Please transcribe every record below exactly as it appears.

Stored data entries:
»»

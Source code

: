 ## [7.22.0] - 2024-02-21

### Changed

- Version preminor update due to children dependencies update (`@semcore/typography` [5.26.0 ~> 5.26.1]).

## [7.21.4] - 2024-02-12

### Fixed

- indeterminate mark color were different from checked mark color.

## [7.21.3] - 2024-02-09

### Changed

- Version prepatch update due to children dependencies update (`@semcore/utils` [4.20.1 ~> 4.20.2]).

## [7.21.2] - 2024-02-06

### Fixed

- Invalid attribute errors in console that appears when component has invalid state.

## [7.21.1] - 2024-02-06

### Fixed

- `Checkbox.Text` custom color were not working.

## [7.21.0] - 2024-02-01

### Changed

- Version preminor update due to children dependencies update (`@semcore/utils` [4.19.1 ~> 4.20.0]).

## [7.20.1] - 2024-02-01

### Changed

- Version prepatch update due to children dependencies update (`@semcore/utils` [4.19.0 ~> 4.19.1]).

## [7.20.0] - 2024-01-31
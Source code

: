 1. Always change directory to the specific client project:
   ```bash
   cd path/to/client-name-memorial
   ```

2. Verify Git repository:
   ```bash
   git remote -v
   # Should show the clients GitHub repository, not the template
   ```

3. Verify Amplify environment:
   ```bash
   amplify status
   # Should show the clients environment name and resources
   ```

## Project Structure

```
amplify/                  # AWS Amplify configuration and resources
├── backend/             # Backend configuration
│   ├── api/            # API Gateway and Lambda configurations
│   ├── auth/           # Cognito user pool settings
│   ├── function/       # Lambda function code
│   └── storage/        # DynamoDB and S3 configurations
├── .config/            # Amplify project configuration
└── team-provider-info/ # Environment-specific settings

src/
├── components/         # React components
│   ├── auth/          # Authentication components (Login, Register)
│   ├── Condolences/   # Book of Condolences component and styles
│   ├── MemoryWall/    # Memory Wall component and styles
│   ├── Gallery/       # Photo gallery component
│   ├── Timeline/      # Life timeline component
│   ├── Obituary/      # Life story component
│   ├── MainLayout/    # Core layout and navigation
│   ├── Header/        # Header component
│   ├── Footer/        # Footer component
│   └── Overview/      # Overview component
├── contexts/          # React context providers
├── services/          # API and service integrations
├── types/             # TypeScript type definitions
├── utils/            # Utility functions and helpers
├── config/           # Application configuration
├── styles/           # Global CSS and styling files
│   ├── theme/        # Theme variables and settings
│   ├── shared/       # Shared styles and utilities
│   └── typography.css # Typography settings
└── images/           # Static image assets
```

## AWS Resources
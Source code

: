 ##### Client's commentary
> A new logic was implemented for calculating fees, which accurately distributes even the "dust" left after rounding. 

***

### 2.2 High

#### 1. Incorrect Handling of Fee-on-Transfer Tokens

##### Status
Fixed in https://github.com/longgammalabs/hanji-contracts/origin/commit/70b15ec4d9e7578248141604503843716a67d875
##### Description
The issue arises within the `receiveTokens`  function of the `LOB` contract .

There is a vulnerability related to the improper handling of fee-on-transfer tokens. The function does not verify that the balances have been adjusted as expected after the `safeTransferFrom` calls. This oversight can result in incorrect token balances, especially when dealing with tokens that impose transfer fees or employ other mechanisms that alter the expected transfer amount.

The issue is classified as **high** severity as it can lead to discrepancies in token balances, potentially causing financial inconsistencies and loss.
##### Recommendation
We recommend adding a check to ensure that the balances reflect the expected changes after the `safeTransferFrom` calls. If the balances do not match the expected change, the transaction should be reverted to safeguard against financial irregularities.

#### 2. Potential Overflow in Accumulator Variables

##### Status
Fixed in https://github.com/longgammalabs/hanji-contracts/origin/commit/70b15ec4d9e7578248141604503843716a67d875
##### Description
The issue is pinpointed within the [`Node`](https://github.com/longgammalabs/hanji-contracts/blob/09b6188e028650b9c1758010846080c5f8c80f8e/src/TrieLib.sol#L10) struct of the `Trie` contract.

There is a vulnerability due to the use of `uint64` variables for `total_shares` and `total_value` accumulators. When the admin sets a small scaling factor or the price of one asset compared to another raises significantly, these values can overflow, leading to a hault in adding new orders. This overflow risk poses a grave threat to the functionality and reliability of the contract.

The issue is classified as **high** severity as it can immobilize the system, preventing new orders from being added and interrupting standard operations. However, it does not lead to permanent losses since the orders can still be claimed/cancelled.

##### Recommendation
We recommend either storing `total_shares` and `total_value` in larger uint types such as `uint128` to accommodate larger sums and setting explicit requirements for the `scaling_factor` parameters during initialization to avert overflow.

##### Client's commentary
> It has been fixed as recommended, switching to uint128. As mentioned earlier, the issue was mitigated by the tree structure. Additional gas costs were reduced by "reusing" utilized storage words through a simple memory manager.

««

### Exercise solution:
Source code

: ## [7.22.0] - 2024-02-21

### Changed

- Version preminor update due to children dependencies update (`@semcore/typography` [5.26.0 ~> 5.26.1]).

## [7.21.4] - 2024-02-12

### Fixed

- indeterminate mark color were different from checked mark color.

## [7.21.3] - 2024-02-09

### Changed

- Version prepatch update due to children dependencies update (`@semcore/utils` [4.20.1 ~> 4.20.2]).

## [7.21.2] - 2024-02-06

### Fixed

- Invalid attribute errors in console that appears when component has invalid state.

## [7.21.1] - 2024-02-06

### Fixed

- `Checkbox.Text` custom color were not working.

## [7.21.0] - 2024-02-01

### Changed

- Version preminor update due to children dependencies update (`@semcore/utils` [4.19.1 ~> 4.20.0]).

## [7.20.1] - 2024-02-01

### Changed

- Version prepatch update due to children dependencies update (`@semcore/utils` [4.19.0 ~> 4.19.1]).

## [7.20.0] - 2024-01-31
Source code

: 1. Always change directory to the specific client project:
   ```bash
   cd path/to/client-name-memorial
   ```

2. Verify Git repository:
   ```bash
   git remote -v
   # Should show the clients GitHub repository, not the template
   ```

3. Verify Amplify environment:
   ```bash
   amplify status
   # Should show the clients environment name and resources
   ```

## Project Structure

```
amplify/                  # AWS Amplify configuration and resources
├── backend/             # Backend configuration
│   ├── api/            # API Gateway and Lambda configurations
│   ├── auth/           # Cognito user pool settings
│   ├── function/       # Lambda function code
│   └── storage/        # DynamoDB and S3 configurations
├── .config/            # Amplify project configuration
└── team-provider-info/ # Environment-specific settings

src/
├── components/         # React components
│   ├── auth/          # Authentication components (Login, Register)
│   ├── Condolences/   # Book of Condolences component and styles
│   ├── MemoryWall/    # Memory Wall component and styles
│   ├── Gallery/       # Photo gallery component
│   ├── Timeline/      # Life timeline component
│   ├── Obituary/      # Life story component
│   ├── MainLayout/    # Core layout and navigation
│   ├── Header/        # Header component
│   ├── Footer/        # Footer component
│   └── Overview/      # Overview component
├── contexts/          # React context providers
├── services/          # API and service integrations
├── types/             # TypeScript type definitions
├── utils/            # Utility functions and helpers
├── config/           # Application configuration
├── styles/           # Global CSS and styling files
│   ├── theme/        # Theme variables and settings
│   ├── shared/       # Shared styles and utilities
│   └── typography.css # Typography settings
└── images/           # Static image assets
```

## AWS Resources
Source code

: ##### Client's commentary
> A new logic was implemented for calculating fees, which accurately distributes even the "dust" left after rounding. 

***

### 2.2 High

#### 1. Incorrect Handling of Fee-on-Transfer Tokens

##### Status
Fixed in https://github.com/longgammalabs/hanji-contracts/origin/commit/70b15ec4d9e7578248141604503843716a67d875
##### Description
The issue arises within the `receiveTokens`  function of the `LOB` contract .

There is a vulnerability related to the improper handling of fee-on-transfer tokens. The function does not verify that the balances have been adjusted as expected after the `safeTransferFrom` calls. This oversight can result in incorrect token balances, especially when dealing with tokens that impose transfer fees or employ other mechanisms that alter the expected transfer amount.

The issue is classified as **high** severity as it can lead to discrepancies in token balances, potentially causing financial inconsistencies and loss.
##### Recommendation
We recommend adding a check to ensure that the balances reflect the expected changes after the `safeTransferFrom` calls. If the balances do not match the expected change, the transaction should be reverted to safeguard against financial irregularities.

#### 2. Potential Overflow in Accumulator Variables

##### Status
Fixed in https://github.com/longgammalabs/hanji-contracts/origin/commit/70b15ec4d9e7578248141604503843716a67d875
##### Description
The issue is pinpointed within the [`Node`](https://github.com/longgammalabs/hanji-contracts/blob/09b6188e028650b9c1758010846080c5f8c80f8e/src/TrieLib.sol#L10) struct of the `Trie` contract.

There is a vulnerability due to the use of `uint64` variables for `total_shares` and `total_value` accumulators. When the admin sets a small scaling factor or the price of one asset compared to another raises significantly, these values can overflow, leading to a hault in adding new orders. This overflow risk poses a grave threat to the functionality and reliability of the contract.

The issue is classified as **high** severity as it can immobilize the system, preventing new orders from being added and interrupting standard operations. However, it does not lead to permanent losses since the orders can still be claimed/cancelled.

##### Recommendation
We recommend either storing `total_shares` and `total_value` in larger uint types such as `uint128` to accommodate larger sums and setting explicit requirements for the `scaling_factor` parameters during initialization to avert overflow.

##### Client's commentary
> It has been fixed as recommended, switching to uint128. As mentioned earlier, the issue was mitigated by the tree structure. Additional gas costs were reduced by "reusing" utilized storage words through a simple memory manager.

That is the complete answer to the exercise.